The heartfelt welcome from Richard Shepherd, the Conservative MP who initiated a backbench Bill for more open government a decade ago, was worth far more than the qualified, "constructive" support of the Opposition frontbench in the Commons yesterday.
But the surprise felt by proponents of open government was best summed up by the reaction of Maurice Frankel, long-standing director of the Campaign for Freedom of Information, who called the document "stunning". In a Commons statement, David Clark, Chancellor of the Duchy of Lancaster and the Cabinet minister directly responsible for the White Paper, went out of his way to praise the contribution of Lord Irvine of Lairg, the Lord Chancellor, who chaired the Cabinet Committee on the matter - and ensured its safe delivery.
Mr Clark said the statutory right of access offered by the White Paper to information and records "will transform the culture of government and make it more open and accountable.
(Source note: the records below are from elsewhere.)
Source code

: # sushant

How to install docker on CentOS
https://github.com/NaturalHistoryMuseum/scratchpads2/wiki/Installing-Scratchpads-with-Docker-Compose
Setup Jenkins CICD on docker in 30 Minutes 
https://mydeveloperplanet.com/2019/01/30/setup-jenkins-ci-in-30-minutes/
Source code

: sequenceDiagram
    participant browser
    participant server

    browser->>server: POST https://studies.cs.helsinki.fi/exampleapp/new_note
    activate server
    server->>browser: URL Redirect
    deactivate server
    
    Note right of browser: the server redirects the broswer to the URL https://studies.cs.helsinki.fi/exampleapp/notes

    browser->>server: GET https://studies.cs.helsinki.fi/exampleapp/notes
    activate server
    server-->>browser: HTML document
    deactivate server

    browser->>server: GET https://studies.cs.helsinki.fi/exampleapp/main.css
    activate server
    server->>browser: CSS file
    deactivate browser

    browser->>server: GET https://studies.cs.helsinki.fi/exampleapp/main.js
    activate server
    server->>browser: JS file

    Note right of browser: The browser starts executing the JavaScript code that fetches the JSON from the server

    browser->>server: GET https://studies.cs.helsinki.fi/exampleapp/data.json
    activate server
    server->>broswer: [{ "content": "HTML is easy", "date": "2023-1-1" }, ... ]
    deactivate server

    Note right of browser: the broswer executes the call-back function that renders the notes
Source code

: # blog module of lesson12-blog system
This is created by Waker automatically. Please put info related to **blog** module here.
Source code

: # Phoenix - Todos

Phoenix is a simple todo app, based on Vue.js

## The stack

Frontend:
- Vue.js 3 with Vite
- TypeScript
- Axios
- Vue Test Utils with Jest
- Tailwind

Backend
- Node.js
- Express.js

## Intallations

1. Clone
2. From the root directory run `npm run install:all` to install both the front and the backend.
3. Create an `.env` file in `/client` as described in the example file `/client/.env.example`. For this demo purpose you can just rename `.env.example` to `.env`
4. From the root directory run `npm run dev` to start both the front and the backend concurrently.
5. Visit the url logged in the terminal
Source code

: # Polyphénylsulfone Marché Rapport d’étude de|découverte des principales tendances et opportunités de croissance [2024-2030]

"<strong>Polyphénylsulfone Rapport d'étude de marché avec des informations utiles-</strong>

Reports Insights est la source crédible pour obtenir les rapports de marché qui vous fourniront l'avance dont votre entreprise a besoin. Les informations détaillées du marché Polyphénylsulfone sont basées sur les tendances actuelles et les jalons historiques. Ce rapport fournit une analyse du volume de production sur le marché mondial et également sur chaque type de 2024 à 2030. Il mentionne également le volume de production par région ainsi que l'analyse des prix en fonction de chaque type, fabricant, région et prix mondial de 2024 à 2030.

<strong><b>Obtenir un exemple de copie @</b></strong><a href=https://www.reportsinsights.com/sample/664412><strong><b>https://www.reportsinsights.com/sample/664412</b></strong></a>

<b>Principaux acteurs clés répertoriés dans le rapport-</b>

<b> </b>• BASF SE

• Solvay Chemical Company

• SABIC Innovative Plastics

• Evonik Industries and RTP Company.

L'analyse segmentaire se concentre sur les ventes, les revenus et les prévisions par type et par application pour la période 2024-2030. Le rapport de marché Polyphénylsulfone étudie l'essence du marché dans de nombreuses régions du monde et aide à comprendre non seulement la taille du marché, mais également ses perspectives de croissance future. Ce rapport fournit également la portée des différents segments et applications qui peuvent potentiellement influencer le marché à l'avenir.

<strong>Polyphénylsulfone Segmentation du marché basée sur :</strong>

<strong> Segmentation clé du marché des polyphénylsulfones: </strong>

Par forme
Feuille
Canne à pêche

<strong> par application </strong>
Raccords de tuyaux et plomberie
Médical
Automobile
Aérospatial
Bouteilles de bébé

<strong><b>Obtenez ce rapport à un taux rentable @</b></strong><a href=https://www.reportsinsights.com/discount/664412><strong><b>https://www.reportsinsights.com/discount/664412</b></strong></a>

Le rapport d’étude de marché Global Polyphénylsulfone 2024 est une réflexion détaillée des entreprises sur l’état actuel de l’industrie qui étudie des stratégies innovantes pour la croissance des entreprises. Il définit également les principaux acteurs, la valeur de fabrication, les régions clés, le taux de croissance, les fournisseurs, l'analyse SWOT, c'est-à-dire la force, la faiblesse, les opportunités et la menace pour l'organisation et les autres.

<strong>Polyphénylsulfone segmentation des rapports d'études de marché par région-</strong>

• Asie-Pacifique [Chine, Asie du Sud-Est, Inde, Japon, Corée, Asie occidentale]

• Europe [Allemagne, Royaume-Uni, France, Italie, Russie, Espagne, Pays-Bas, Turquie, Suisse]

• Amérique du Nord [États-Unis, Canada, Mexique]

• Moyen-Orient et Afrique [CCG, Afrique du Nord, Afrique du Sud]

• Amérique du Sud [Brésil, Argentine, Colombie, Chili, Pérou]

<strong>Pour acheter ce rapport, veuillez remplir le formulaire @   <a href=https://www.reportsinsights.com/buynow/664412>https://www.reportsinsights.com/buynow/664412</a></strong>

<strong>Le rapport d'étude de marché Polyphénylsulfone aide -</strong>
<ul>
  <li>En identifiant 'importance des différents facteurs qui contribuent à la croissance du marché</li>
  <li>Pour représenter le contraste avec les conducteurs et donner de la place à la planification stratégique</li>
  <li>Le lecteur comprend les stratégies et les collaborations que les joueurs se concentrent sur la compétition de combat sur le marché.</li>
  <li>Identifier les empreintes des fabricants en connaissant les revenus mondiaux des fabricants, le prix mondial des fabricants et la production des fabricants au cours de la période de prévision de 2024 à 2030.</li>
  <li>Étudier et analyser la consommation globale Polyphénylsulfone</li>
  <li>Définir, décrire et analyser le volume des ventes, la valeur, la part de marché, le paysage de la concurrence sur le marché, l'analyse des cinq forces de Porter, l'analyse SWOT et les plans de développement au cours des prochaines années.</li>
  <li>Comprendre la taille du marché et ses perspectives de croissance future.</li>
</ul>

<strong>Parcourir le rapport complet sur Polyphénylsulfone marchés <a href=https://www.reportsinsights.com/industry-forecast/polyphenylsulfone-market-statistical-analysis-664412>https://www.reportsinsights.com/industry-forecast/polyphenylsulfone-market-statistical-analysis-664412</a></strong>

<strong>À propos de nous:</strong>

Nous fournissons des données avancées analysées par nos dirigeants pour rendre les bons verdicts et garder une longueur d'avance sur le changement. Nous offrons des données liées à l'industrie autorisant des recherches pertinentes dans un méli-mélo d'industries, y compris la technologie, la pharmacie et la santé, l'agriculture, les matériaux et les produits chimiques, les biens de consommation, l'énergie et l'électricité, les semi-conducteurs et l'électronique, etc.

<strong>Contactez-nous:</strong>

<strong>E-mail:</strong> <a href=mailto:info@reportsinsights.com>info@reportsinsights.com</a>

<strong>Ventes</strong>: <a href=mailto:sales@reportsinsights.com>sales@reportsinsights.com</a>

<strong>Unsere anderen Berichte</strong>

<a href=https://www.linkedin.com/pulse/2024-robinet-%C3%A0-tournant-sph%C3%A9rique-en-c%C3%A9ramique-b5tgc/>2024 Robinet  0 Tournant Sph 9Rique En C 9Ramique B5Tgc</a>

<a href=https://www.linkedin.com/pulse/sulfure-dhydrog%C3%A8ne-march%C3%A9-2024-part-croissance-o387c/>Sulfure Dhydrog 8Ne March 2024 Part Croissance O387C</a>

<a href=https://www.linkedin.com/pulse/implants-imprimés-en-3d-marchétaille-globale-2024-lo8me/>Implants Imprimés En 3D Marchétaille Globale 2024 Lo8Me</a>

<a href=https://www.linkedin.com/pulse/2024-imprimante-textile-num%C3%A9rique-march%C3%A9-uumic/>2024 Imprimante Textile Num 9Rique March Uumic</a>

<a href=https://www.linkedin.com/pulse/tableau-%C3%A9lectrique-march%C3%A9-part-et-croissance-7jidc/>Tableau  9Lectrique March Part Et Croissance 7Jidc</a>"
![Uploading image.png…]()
It is a huge step towards rebuilding trust between government and the people."
Some of the main features of the White Paper were remarkable. Information held by privatised water boards, other utilities, and the BBC, as well as the armed forces, hospitals and schools, would be opened up, although, as Mr Shepherd discovered in Commons questions, it was unclear whether rights to openness would extend to the European Council. Mr Frankel was also impressed that the enforcement powers of a new Information Commissioner would be as tough as those of any court, to compel the Government to release information.
"The White Paper goes further than we had thought any British Government would be willing to go," Mr Frankel said. But there were a number of serious gaps that could impede genuine inquiries.
Dr Clark told The Independent that there was no question of departments setting up catalogues or indices of the information they held, to give the public a better idea of what was available. "There can't be an index," he said. "There is no need for an index." But even the Croham Directive, an ineffectual attempt at open government issued by Sir Douglas Allen, Head of the Home Civil Service, 20 years ago, conceded that a digest of information available would provide enormous support for any right to know.
Without such assistance, searches can become worse than looking for needles in Whitehall haystacks. Without knowing specifically what they are looking for, people could face the charge that they are indulging in what yesterday's White Paper called "large-scale fishing expeditions or other applications which would result in a disproportionate cost or diversion of the public authority's resources ..."
There was also an insistence that the public could not be allowed access to the innermost policy advice and decision-making discussions of government, where disclosure would cause harm - rather than the "substantial harm" test that it be applied to other protected areas of information, like defence and law enforcement.
The White Paper says: "Now, more than ever, government needs space and time in which to assess arguments and conduct its own debates with a degree of privacy."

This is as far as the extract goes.